## [WORK REQUEST]
All lines with the word "presentation" must be pulled from the entries below.

*** Opening of GIVEN DATA ***

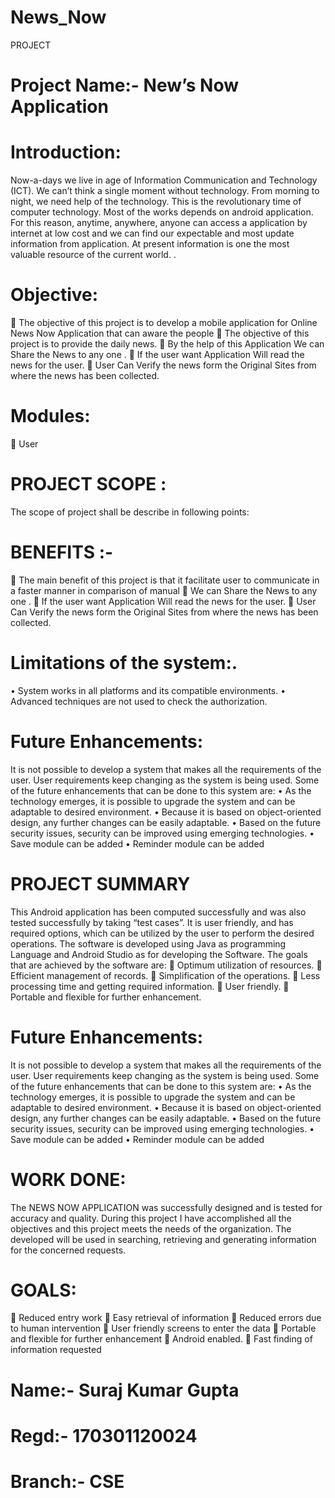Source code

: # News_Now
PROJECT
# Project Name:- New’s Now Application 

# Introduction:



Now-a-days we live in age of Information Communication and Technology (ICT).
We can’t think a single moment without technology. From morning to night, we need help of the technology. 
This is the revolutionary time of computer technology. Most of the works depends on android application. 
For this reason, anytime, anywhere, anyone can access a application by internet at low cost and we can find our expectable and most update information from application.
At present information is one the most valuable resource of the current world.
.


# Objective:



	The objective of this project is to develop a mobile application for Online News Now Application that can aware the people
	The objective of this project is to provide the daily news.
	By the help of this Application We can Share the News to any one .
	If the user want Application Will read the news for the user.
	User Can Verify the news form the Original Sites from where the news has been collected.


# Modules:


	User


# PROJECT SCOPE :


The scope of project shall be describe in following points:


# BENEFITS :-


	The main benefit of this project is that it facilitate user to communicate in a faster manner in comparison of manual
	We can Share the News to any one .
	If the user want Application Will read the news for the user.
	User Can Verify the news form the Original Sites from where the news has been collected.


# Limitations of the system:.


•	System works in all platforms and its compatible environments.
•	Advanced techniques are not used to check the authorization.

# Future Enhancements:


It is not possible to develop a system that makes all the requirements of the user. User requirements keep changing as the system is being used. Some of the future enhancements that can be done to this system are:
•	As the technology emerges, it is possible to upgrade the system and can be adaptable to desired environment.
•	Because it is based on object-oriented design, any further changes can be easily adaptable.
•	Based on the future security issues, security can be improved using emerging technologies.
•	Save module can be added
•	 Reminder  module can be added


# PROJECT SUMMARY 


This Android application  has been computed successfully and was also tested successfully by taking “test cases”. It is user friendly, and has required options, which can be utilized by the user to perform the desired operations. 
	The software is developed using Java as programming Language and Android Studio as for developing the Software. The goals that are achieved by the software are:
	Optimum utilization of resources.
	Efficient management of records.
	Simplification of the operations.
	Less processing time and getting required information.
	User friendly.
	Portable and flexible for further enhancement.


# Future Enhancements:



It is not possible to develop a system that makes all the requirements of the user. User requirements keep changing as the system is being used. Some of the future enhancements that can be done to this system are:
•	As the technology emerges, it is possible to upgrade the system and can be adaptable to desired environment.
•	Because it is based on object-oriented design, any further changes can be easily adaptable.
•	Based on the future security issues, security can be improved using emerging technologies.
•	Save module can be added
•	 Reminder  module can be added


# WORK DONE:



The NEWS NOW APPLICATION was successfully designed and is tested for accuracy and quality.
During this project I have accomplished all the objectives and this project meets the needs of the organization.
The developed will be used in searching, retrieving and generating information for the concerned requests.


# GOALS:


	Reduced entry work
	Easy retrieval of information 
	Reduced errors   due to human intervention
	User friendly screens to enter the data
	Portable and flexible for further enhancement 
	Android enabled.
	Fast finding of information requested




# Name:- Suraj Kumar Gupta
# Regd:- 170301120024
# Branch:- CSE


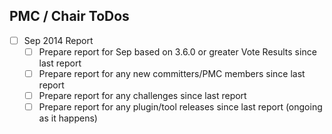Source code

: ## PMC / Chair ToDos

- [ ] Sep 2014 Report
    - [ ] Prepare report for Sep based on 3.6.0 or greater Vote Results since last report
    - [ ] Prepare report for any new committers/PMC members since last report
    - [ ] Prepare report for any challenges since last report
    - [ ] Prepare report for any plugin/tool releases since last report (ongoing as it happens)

*** Close of GIVEN DATA ***
*** Opening of GIVEN DATA ***

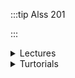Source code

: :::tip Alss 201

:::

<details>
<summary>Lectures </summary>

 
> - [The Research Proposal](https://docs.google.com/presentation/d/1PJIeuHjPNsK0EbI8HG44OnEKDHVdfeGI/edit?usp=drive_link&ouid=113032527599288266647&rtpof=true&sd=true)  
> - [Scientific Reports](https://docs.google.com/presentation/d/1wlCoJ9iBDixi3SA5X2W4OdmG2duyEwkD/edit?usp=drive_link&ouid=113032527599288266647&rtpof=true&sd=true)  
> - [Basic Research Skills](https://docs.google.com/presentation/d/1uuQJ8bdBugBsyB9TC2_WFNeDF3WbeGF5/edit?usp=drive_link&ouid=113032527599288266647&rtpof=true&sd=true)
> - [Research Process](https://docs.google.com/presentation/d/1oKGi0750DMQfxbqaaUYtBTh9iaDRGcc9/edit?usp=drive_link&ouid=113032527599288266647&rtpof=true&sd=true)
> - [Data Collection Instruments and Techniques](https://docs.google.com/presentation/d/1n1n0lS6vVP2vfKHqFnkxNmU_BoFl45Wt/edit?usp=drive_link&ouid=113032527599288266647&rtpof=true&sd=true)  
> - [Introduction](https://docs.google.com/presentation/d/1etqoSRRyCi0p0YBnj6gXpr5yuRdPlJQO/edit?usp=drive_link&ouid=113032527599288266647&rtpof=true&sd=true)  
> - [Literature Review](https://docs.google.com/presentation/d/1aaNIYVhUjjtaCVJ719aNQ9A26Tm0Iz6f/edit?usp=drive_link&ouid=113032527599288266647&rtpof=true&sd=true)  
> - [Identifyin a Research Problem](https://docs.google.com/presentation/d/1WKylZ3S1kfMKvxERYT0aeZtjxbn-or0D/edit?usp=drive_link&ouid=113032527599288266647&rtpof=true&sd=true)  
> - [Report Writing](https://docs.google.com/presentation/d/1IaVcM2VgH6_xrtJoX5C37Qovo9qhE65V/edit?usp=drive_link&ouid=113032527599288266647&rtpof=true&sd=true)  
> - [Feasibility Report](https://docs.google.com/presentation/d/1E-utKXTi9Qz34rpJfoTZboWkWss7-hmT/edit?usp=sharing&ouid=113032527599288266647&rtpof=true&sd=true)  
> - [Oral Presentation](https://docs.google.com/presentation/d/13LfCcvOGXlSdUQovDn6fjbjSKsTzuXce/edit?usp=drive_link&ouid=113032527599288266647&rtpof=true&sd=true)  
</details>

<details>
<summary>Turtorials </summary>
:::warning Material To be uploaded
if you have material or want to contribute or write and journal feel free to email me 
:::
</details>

*** Close of GIVEN DATA ***

## [ANSWER SECTION]
> - [The Research Proposal](https://docs.google.com/presentation/d/1PJIeuHjPNsK0EbI8HG44OnEKDHVdfeGI/edit?usp=drive_link&ouid=113032527599288266647&rtpof=true&sd=true)  
> - [Scientific Reports](https://docs.google.com/presentation/d/1wlCoJ9iBDixi3SA5X2W4OdmG2duyEwkD/edit?usp=drive_link&ouid=113032527599288266647&rtpof=true&sd=true)  
> - [Basic Research Skills](https://docs.google.com/presentation/d/1uuQJ8bdBugBsyB9TC2_WFNeDF3WbeGF5/edit?usp=drive_link&ouid=113032527599288266647&rtpof=true&sd=true)
> - [Research Process](https://docs.google.com/presentation/d/1oKGi0750DMQfxbqaaUYtBTh9iaDRGcc9/edit?usp=drive_link&ouid=113032527599288266647&rtpof=true&sd=true)
> - [Data Collection Instruments and Techniques](https://docs.google.com/presentation/d/1n1n0lS6vVP2vfKHqFnkxNmU_BoFl45Wt/edit?usp=drive_link&ouid=113032527599288266647&rtpof=true&sd=true)  
> - [Introduction](https://docs.google.com/presentation/d/1etqoSRRyCi0p0YBnj6gXpr5yuRdPlJQO/edit?usp=drive_link&ouid=113032527599288266647&rtpof=true&sd=true)  
> - [Literature Review](https://docs.google.com/presentation/d/1aaNIYVhUjjtaCVJ719aNQ9A26Tm0Iz6f/edit?usp=drive_link&ouid=113032527599288266647&rtpof=true&sd=true)  
> - [Identifyin a Research Problem](https://docs.google.com/presentation/d/1WKylZ3S1kfMKvxERYT0aeZtjxbn-or0D/edit?usp=drive_link&ouid=113032527599288266647&rtpof=true&sd=true)  
> - [Report Writing](https://docs.google.com/presentation/d/1IaVcM2VgH6_xrtJoX5C37Qovo9qhE65V/edit?usp=drive_link&ouid=113032527599288266647&rtpof=true&sd=true)  
> - [Feasibility Report](https://docs.google.com/presentation/d/1E-utKXTi9Qz34rpJfoTZboWkWss7-hmT/edit?usp=sharing&ouid=113032527599288266647&rtpof=true&sd=true)  
> - [Oral Presentation](https://docs.google.com/presentation/d/13LfCcvOGXlSdUQovDn6fjbjSKsTzuXce/edit?usp=drive_link&ouid=113032527599288266647&rtpof=true&sd=true)  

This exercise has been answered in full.